EXERCISE >> Whenever a line in this data holds the word "used", report that line in full.

DATA FOR THIS TASK >>
*-*-*
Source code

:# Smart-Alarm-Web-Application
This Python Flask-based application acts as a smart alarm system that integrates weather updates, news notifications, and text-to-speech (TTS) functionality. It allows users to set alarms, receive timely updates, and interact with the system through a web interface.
*-*-*
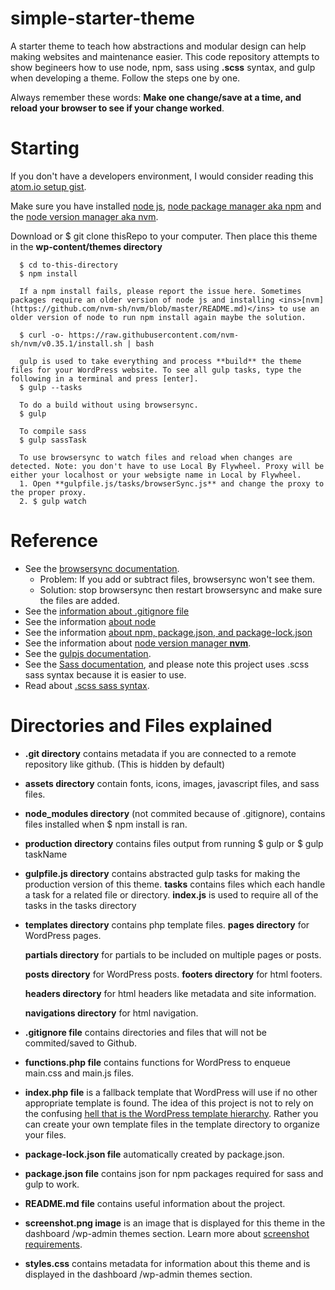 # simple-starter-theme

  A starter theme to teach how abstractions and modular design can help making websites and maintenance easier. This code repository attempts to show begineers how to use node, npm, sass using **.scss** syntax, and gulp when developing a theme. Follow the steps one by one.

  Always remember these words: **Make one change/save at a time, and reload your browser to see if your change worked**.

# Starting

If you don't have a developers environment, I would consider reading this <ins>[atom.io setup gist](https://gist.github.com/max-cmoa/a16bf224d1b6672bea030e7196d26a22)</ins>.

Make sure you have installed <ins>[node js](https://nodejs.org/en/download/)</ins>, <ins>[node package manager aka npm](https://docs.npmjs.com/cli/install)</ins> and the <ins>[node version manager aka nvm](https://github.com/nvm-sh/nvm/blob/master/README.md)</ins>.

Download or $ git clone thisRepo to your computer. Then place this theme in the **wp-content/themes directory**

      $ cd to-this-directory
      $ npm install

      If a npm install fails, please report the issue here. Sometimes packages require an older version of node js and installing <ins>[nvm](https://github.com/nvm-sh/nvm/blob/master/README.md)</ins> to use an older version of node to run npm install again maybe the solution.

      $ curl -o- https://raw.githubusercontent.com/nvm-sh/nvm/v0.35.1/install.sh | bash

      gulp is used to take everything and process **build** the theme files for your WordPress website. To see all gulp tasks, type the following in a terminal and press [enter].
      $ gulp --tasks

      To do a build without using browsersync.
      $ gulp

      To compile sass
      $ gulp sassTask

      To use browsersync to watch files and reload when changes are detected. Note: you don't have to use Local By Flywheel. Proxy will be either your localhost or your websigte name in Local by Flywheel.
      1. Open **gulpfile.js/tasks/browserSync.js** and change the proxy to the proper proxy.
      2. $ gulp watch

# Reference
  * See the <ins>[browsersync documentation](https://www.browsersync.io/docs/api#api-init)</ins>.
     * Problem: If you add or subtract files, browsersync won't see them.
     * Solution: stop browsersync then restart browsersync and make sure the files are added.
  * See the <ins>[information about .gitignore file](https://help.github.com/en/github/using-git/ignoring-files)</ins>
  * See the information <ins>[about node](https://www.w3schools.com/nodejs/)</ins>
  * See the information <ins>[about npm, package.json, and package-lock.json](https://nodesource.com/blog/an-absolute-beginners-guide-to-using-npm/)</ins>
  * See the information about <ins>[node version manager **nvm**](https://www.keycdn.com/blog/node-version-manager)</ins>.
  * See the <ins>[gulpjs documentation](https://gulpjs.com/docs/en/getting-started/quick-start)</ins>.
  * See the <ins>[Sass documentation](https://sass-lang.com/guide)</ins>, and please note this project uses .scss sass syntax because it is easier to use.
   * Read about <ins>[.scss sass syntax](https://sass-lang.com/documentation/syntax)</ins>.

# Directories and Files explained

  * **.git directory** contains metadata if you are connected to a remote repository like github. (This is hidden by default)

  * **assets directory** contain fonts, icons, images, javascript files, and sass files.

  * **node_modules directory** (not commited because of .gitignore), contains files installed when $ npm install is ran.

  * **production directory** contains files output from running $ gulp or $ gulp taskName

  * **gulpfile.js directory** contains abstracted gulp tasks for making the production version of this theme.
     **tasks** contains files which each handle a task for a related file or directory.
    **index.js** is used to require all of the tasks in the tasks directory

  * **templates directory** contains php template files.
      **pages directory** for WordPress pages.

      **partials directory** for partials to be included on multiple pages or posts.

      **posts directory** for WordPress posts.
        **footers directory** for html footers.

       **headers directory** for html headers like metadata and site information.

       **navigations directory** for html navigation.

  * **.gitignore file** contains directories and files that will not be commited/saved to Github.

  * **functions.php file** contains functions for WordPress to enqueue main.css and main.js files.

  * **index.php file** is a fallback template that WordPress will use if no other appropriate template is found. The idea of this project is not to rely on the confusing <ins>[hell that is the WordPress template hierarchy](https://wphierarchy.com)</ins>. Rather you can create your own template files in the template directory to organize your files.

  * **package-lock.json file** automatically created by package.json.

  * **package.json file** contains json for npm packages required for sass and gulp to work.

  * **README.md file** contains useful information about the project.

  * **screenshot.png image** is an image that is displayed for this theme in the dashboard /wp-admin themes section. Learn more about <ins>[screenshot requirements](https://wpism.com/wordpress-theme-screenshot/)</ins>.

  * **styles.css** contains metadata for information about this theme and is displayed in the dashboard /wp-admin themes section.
*-*-*
ANSWER BOX >>
      gulp is used to take everything and process **build** the theme files for your WordPress website. To see all gulp tasks, type the following in a terminal and press [enter].
    **index.js** is used to require all of the tasks in the tasks directory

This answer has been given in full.